Landrieu and a small handful of other pro-desegregation lawmakers were heavily outnumbered by segregationist forces in the Legislature. The pro-segregation majority proposed drastic measures such as ousting the Orleans Parish School Board and usurping its powers to prevent school integration. Landrieu and a small band of like-minded lawmakers voted against that measure and 29 other segregationist bills during a memorable 1960 special legislative session.

Credit: AP
Former New ORleans Mayor Moon Landrieu, father of Sen. Mary Landrieu, D-La., waves to the crowd as he arrives on stage prior to her conceding defeat in her Senate runoff election against Rep. Bill Cassidy, R-La., in New Orleans, Saturday, Dec. 6, 2014. (AP Photo/Gerald Herbert)

As a result, opponents and critics frequently derided Landrieu be calling him “Moon the C--n” – or worse. He received death threats as well, but he stood firm as societal changes slowly took hold in the mid-1960s and ’70s. “Nothing happens overnight,” he said in a 2020 WWL-TV interview with Clancy DuBos. “It’s not a snap of the finger. Things progress with an adjustment here, an adjustment there, and push, push, push. And finally, things work out.”

After two terms in Baton Rouge, Landrieu turned his attention to New Orleans city politics in 1965. He sought and won an at-large seat on the City Council, earning a citywide political base in the process.

One of Landrieu’s first acts on the City Council was to join fellow Councilman Eddie Sapir in calling for removal of the Confederate flag from the Council Chamber. Landrieu also pushed for the creation of a Human Relations Commission, which other cities had implemented as a way to improve race relations.

At the request of the HRC, Landrieu and Councilman Henry Curtis also co-sponsored a public accommodations ordinance in 1969. The measure barred, racial and religious discrimination in local public accommodations. Supporters said such a law had become essential as New Orleans’ convention and tourism industry grew but visitors found themselves discriminated against by local bars and businesses. “If New Orleans is not ready for a public accommodations law, it had better get out of the tourist business,” Landrieu said at the time. “The city must reevaluate itself and decide if it wants to be a great city or if it wants to be a village or town.”

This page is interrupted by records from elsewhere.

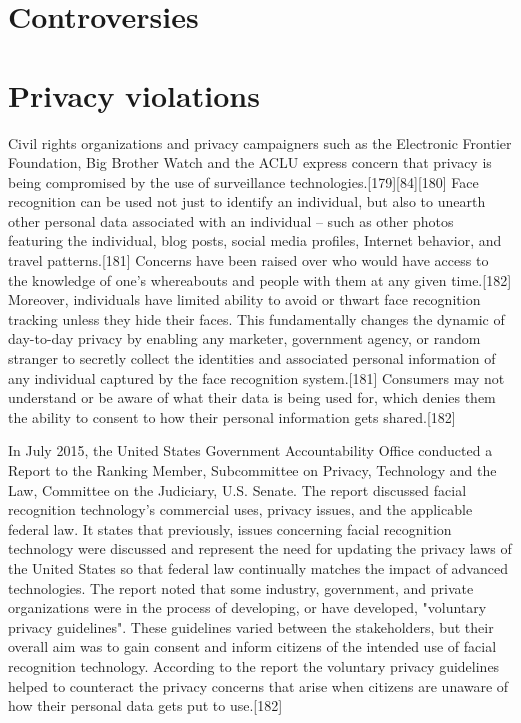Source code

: \section{Controversies}
\section{Privacy violations}
Civil rights organizations and privacy campaigners such as the Electronic Frontier Foundation, Big Brother Watch and the ACLU express concern that privacy is being compromised by the use of surveillance technologies.[179][84][180] Face recognition can be used not just to identify an individual, but also to unearth other personal data associated with an individual – such as other photos featuring the individual, blog posts, social media profiles, Internet behavior, and travel patterns.[181] Concerns have been raised over who would have access to the knowledge of one's whereabouts and people with them at any given time.[182] Moreover, individuals have limited ability to avoid or thwart face recognition tracking unless they hide their faces. This fundamentally changes the dynamic of day-to-day privacy by enabling any marketer, government agency, or random stranger to secretly collect the identities and associated personal information of any individual captured by the face recognition system.[181] Consumers may not understand or be aware of what their data is being used for, which denies them the ability to consent to how their personal information gets shared.[182]

In July 2015, the United States Government Accountability Office conducted a Report to the Ranking Member, Subcommittee on Privacy, Technology and the Law, Committee on the Judiciary, U.S. Senate. The report discussed facial recognition technology's commercial uses, privacy issues, and the applicable federal law. It states that previously, issues concerning facial recognition technology were discussed and represent the need for updating the privacy laws of the United States so that federal law continually matches the impact of advanced technologies. The report noted that some industry, government, and private organizations were in the process of developing, or have developed, "voluntary privacy guidelines". These guidelines varied between the stakeholders, but their overall aim was to gain consent and inform citizens of the intended use of facial recognition technology. According to the report the voluntary privacy guidelines helped to counteract the privacy concerns that arise when citizens are unaware of how their personal data gets put to use.[182]


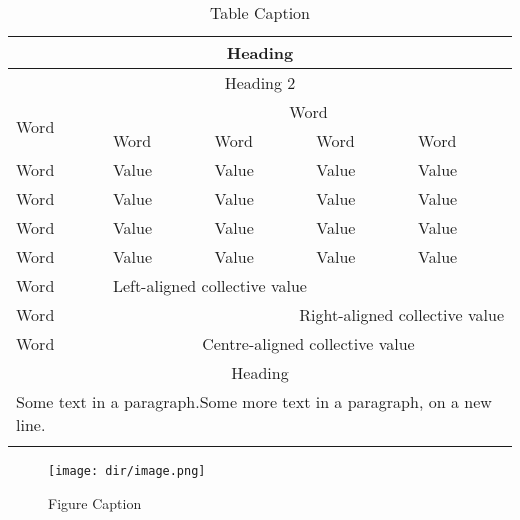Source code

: \documentclass[11pt, english]{article}
\begin{document}
        \begin{center}
                \scriptsize
        \begin{longtable}{p{3cm}|p{2cm}p{2cm}p{2cm}p{2cm}}
                \hline
                \hline
                \multicolumn{5}{c}{Heading}\\
                \hline
                \hline                 
                \multicolumn{5}{c}{Heading 2}\\
                \hline
                \multirow{2}{*}{Word} & \multicolumn{4}{c}{Word}\\
                \cline{2-5}                  
                & Word & Word & Word & Word\\
                \hline
                Word & Value & Value & Value & Value\\
                Word & Value & Value & Value & Value\\
                Word & Value & Value & Value & Value\\
                Word & Value & Value & Value & Value\\
                \hline
                Word & \multicolumn{4}{l}{Left-aligned collective value}\\        
                Word & \multicolumn{4}{r}{Right-aligned collective value}\\        
                Word & \multicolumn{4}{c}{Centre-aligned collective value}\\                                     \hline                                                                           
                \hline
                \multicolumn{5}{c}{Heading}\\
                \hline
                \hline                                                                                           \multicolumn{5}{p{11.5cm}}{Some text in a paragraph.\newline Some more text in a paragraph, on a new line.}\\                                               
                \hline                 
                \caption{Table Caption}
        \end{longtable}                
        \end{center}

	\newpage

	\begin{figure}[H]
	\begin{center}
		\texttt{[image: dir/image.png]}
		\caption{Figure Caption}
	\end{center}
	\end{figure}
\end{document}
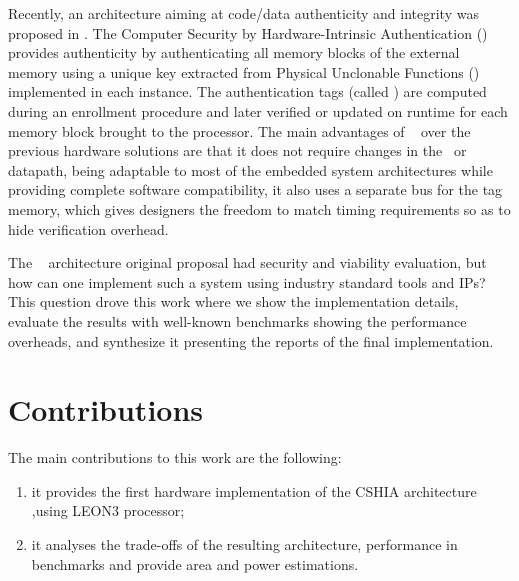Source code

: Recently, an architecture aiming at code/data authenticity and integrity was proposed in \cite{Hoffman2015}. The Computer Security by Hardware-Intrinsic Authentication (\cshia) provides authenticity by authenticating all memory blocks of the external memory using a unique key extracted from Physical Unclonable Functions (\pufs) implemented in each instance. The authentication tags (called \ptags) are computed during an enrollment procedure and later verified or updated on runtime for each memory block brought to the processor. The main advantages of \cshia~ over the previous hardware solutions are that it does not require changes in the \isa~or datapath, being adaptable to most of the embedded system architectures while providing complete software compatibility, it also uses a separate bus for the tag memory, which gives designers the freedom to match timing requirements so as to hide verification overhead. 


The \cshia~ architecture original proposal had security and viability evaluation, but how can one implement such a system using industry standard tools and IPs?  This question drove this work where we show the implementation details, evaluate the results with well-known benchmarks showing the performance overheads, and synthesize it presenting the reports of the final implementation. 







\section{Contributions}
\label{sec:contributions}
The main contributions to this work are the following: 
\begin{enumerate}[label=(\alph*)]
    \item it provides the first hardware implementation of the CSHIA architecture ,using LEON3 processor;
    \item it analyses the trade-offs of the resulting architecture, performance in benchmarks and provide area and power estimations. 
\end{enumerate}

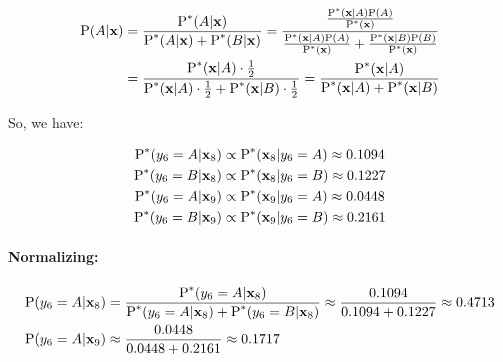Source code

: \documentclass[12pt]{article}
\begin{document}
\begin{enumerate}[leftmargin=\labelsep]
\begin{enumerate}
            \begin{equation}
            \begin{split}
                \textrm{P}(A|\mathbf{x}) &= \frac{\textrm{P}^*(A|\mathbf{x})}{\textrm{P}^*(A|\mathbf{x}) + \textrm{P}^*(B|\mathbf{x})} = \frac{\frac{\textrm{P}^*(\mathbf{x}|A)\textrm{P}(A)}{\textrm{P}^*(\mathbf{x})}}{\frac{\textrm{P}^*(\mathbf{x}|A)\textrm{P}(A)}{\textrm{P}^*(\mathbf{x})} + \frac{\textrm{P}^*(\mathbf{x}|B)\textrm{P}(B)}{\textrm{P}^*(\mathbf{x})}} \\
                &= \frac{\textrm{P}^*(\mathbf{x}|A)\cdot\frac{1}{2}}{\textrm{P}^*(\mathbf{x}|A)\cdot\frac{1}{2} + \textrm{P}^*(\mathbf{x}|B)\cdot\frac{1}{2}} = \frac{\textrm{P}^*(\mathbf{x}|A)}{\textrm{P}^*(\mathbf{x}|A) + \textrm{P}^*(\mathbf{x}|B)}
            \end{split}
            \end{equation}

            So, we have:
            
            \begin{equation}
            \begin{split}
                \textrm{P}^*(y_6 = A | \mathbf{x}_8) &\propto \textrm{P}^*(\mathbf{x}_8 | y_6 = A) \approx 0.1094 \\
                \textrm{P}^*(y_6 = B | \mathbf{x}_8) &\propto \textrm{P}^*(\mathbf{x}_8 | y_6 = B) \approx 0.1227 \\
                \textrm{P}^*(y_6 = A | \mathbf{x}_9) &\propto \textrm{P}^*(\mathbf{x}_9 | y_6 = A) \approx 0.0448 \\
                \textrm{P}^*(y_6 = B | \mathbf{x}_9) &\propto \textrm{P}^*(\mathbf{x}_9 | y_6 = B) \approx 0.2161
            \end{split}
            \end{equation}

            \paragraph{Normalizing:}

            \begin{equation}
            \begin{split}
                \textrm{P}(y_6 = A | \mathbf{x}_8) &= \frac{\textrm{P}^*(y_6 = A | \mathbf{x}_8)}{\textrm{P}^*(y_6 = A | \mathbf{x}_8) + \textrm{P}^*(y_6 = B | \mathbf{x}_8)} \approx \frac{0.1094}{0.1094 + 0.1227} \approx 0.4713 \\
                \textrm{P}(y_6 = A | \mathbf{x}_9) &\approx \frac{0.0448}{0.0448 + 0.2161} \approx 0.1717
            \end{split}
            \end{equation}


\end{enumerate}
\end{enumerate}
\end{document}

Landrieu also kept his eye focused on the city’s economic development prospects as a member and later executive secretary of the Domed Stadium Commission, a state entity created in 1966 to oversee construction of the Louisiana Superdome, which opened in 1975. Landrieu played a key role in helping arrange financing for the project and was a strong proponent of building it downtown, not in eastern New Orleans as some studies and city leaders had suggested.

“I was not the only one, but I definitely insisted on putting it downtown. It was a bit selfish as a City Councilman. I could see how this would benefit New Orleans by building a downtown stadium and inspiring our downtown to grow,” Landrieu said in 2020. Later, as mayor, Landrieu would further help modernize the city’s downtown by modernizing Poydras Street, which became home to local skyscrapers and the main artery of the city’s business district.

In 1969, Landrieu, then 39, announced he would run for mayor. With Neil Armstrong’s lunar landing coming just months before the primary election, Landrieu called it “the year of the moon.” Branding himself as a fresh voice and reformer – a “man for our time” – his campaign ads asked, “Can a man who tells the truth win?”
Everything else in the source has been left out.